Hängt man das Spulengestell in der Fig. 8 Taf.
12 angedeuteten Weise an den Aufwindedraht der Feinspinnmaschine und gibt den
Fadenführungshäkchen den nämlichen Abstand wie den Spindeln, so kann man auch die
Numerirung auf dem Selfactor selbst vom dritten Auszug an nach jedem Anknüpfen
vornehmen.
Der Erfinder bedient sich seiner Zeigerwage auch zum Wiegen und Analysiren von
Geweben. Zu diesem Zwecke fügt er dem Instrument noch eine besondere Scale bei, mit
deren Hilfe das Gewicht von 100qm eines beliebigen
Stoffes in Kilogramm auf folgende Weise ermittelt werden kann. Man klemmt zwischen
zwei quadratischen Metallschablonen, deren jede Seite 10cm miſst, ein Stück des zu untersuchenden Stoffes und schneidet mittels
einer Schere die vorstehenden Ränder ab.

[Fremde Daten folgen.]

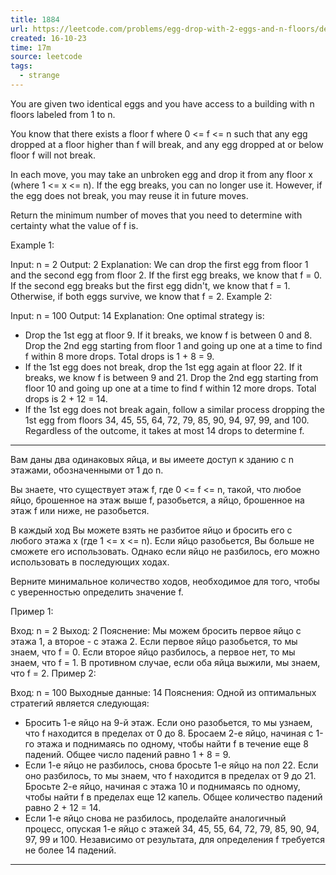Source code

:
 ```yaml
---
title: 1884
url: https://leetcode.com/problems/egg-drop-with-2-eggs-and-n-floors/description/
created: 16-10-23
time: 17m
source: leetcode
tags:
  - strange
---
```


You are given two identical eggs and you have access to a building with n floors labeled from 1 to n.

You know that there exists a floor f where 0 <= f <= n such that any egg dropped at a floor higher than f will break, and any egg dropped at or below floor f will not break.

In each move, you may take an unbroken egg and drop it from any floor x (where 1 <= x <= n). If the egg breaks, you can no longer use it. However, if the egg does not break, you may reuse it in future moves.

Return the minimum number of moves that you need to determine with certainty what the value of f is.

Example 1:

Input: n = 2
Output: 2
Explanation: We can drop the first egg from floor 1 and the second egg from floor 2.
If the first egg breaks, we know that f = 0.
If the second egg breaks but the first egg didn't, we know that f = 1.
Otherwise, if both eggs survive, we know that f = 2.
Example 2:

Input: n = 100
Output: 14
Explanation: One optimal strategy is:

- Drop the 1st egg at floor 9. If it breaks, we know f is between 0 and 8. Drop the 2nd egg starting from floor 1 and going up one at a time to find f within 8 more drops. Total drops is 1 + 8 = 9.
- If the 1st egg does not break, drop the 1st egg again at floor 22. If it breaks, we know f is between 9 and 21. Drop the 2nd egg starting from floor 10 and going up one at a time to find f within 12 more drops. Total drops is 2 + 12 = 14.
- If the 1st egg does not break again, follow a similar process dropping the 1st egg from floors 34, 45, 55, 64, 72, 79, 85, 90, 94, 97, 99, and 100.
  Regardless of the outcome, it takes at most 14 drops to determine f.

---

Вам даны два одинаковых яйца, и вы имеете доступ к зданию с n этажами, обозначенными от 1 до n.

Вы знаете, что существует этаж f, где 0 <= f <= n, такой, что любое яйцо, брошенное на этаж выше f, разобьется, а яйцо, брошенное на этаж f или ниже, не разобьется.

В каждый ход Вы можете взять не разбитое яйцо и бросить его с любого этажа x (где 1 <= x <= n). Если яйцо разобьется, Вы больше не сможете его использовать. Однако если яйцо не разбилось, его можно использовать в последующих ходах.

Верните минимальное количество ходов, необходимое для того, чтобы с уверенностью определить значение f.

Пример 1:

Вход: n = 2
Выход: 2
Пояснение: Мы можем бросить первое яйцо с этажа 1, а второе - с этажа 2.
Если первое яйцо разобьется, то мы знаем, что f = 0.
Если второе яйцо разбилось, а первое нет, то мы знаем, что f = 1.
В противном случае, если оба яйца выжили, мы знаем, что f = 2.
Пример 2:

Вход: n = 100
Выходные данные: 14
Пояснения: Одной из оптимальных стратегий является следующая:

- Бросить 1-е яйцо на 9-й этаж. Если оно разобьется, то мы узнаем, что f находится в пределах от 0 до 8. Бросаем 2-е яйцо, начиная с 1-го этажа и поднимаясь по одному, чтобы найти f в течение еще 8 падений. Общее число падений равно 1 + 8 = 9.
- Если 1-е яйцо не разбилось, снова бросьте 1-е яйцо на пол 22. Если оно разбилось, то мы знаем, что f находится в пределах от 9 до 21. Бросьте 2-е яйцо, начиная с этажа 10 и поднимаясь по одному, чтобы найти f в пределах еще 12 капель. Общее количество падений равно 2 + 12 = 14.
- Если 1-е яйцо снова не разбилось, проделайте аналогичный процесс, опуская 1-е яйцо с этажей 34, 45, 55, 64, 72, 79, 85, 90, 94, 97, 99 и 100.
  Независимо от результата, для определения f требуется не более 14 падений.

---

Auf diese Weise erhält man ein 10qc, d.h. den zehntausendsten Theil von 100qm, enthaltendes Quadrat des Stoffes. Diesen
Lappen bringt man auf die Zeigerwage und liest auf der Scale für Gewebe sofort das
Gewicht von 100qm ab. Ist der in Behandlung
befindliche Stoff mehr oder weniger als 1m breit,
so findet man das Gewicht eines 100m langen
Stückes, indem man das erhaltene Resultat mit der in Meter ausgedrückten Breite
multiplicirt. Hat man auf diese Weise das Gewicht von 100m des Stoffes gefunden, von welchem die Nummer der
Kette und des Schusses gesucht wird, so löst man 20 Kettenfäden und 20 Schuſsfäden
von jenem quadratischen Lappen ab, dessen Seitenlänge 10cm beträgt, so daſs man über eine Fadenlänge von 2m der Kette und 2m des Einschusses verfügt, die man getrennt abwiegt. Man berücksichtigt
sodann die durch hygroskopischen Einfluſs und Fädenkreuzung hervorgebrachte
Verlängerung, indem man sich auf die durch die Praxis gebotenen Erfahrungsresultate
stützt und einen oder mehrere jener 20 Ketten- und Schuſsfaden ausspannt und
sorgfältig miſst. Auf diese Weise erhält man die Nummern der Gewebsfaden. Durch ein-
oder mehrmaliges Auslaugen hat man sich bereits vorher von der Menge der in der
Waare eingeschlossenen Appretur überzeugt.